### Exercise details
If a line in the entries below includes the string "that", copy it out.

### Task data
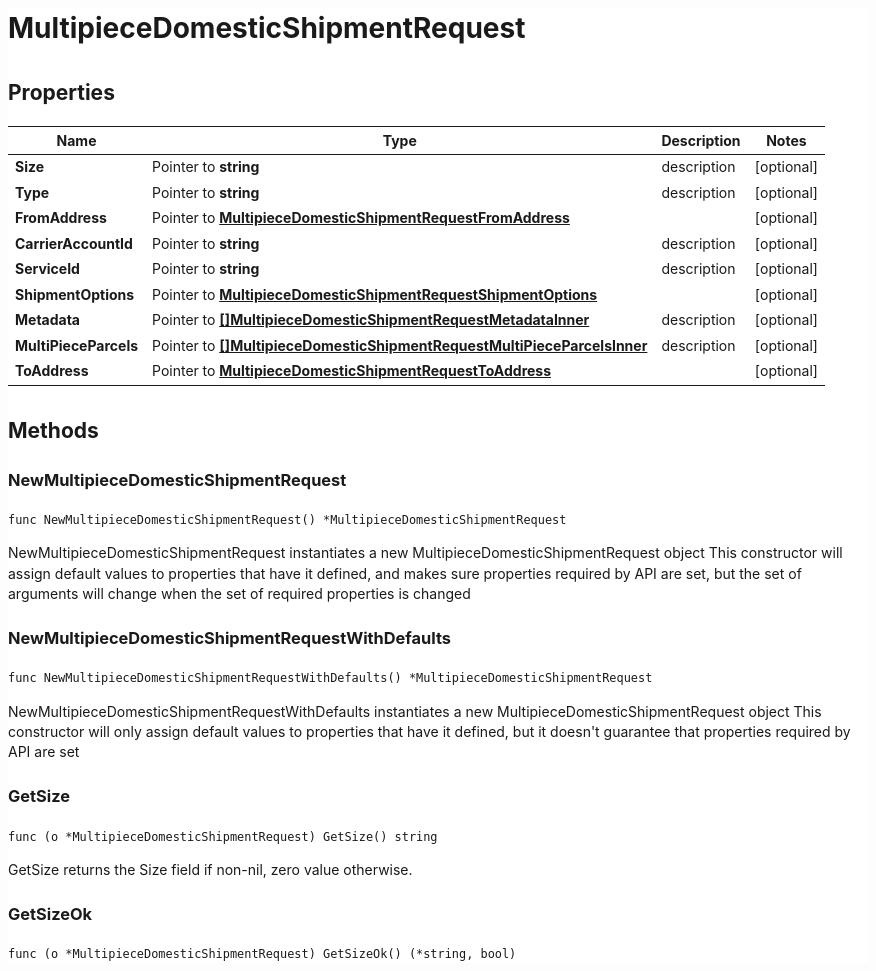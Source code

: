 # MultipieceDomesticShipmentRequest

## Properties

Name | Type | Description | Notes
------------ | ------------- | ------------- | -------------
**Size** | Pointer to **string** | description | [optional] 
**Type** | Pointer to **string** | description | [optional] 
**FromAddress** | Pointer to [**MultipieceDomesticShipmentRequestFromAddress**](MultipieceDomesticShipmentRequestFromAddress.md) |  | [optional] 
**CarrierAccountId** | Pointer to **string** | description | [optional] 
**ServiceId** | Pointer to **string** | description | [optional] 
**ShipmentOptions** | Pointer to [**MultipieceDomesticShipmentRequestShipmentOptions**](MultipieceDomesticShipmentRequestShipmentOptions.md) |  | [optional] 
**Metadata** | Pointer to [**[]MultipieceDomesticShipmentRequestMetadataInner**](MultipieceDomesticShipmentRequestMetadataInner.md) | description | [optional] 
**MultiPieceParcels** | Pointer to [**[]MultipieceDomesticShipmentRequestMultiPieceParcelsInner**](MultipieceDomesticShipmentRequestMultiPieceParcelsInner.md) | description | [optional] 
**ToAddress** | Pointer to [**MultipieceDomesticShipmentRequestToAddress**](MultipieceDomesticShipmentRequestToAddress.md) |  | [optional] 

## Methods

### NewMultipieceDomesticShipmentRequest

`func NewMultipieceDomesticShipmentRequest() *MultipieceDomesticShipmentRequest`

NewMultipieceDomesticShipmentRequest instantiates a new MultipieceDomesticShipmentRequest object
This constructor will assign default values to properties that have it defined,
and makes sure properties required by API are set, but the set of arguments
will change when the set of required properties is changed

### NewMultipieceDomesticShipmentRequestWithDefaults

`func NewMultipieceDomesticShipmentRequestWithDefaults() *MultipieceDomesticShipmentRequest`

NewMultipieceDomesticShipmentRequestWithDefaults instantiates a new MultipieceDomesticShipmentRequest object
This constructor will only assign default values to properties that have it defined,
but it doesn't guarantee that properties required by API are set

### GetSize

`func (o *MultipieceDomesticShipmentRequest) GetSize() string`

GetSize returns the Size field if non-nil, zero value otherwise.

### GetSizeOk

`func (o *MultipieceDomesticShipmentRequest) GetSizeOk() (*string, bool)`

### Solution to the exercise
This constructor will assign default values to properties that have it defined,
This constructor will only assign default values to properties that have it defined,
but it doesn't guarantee that properties required by API are set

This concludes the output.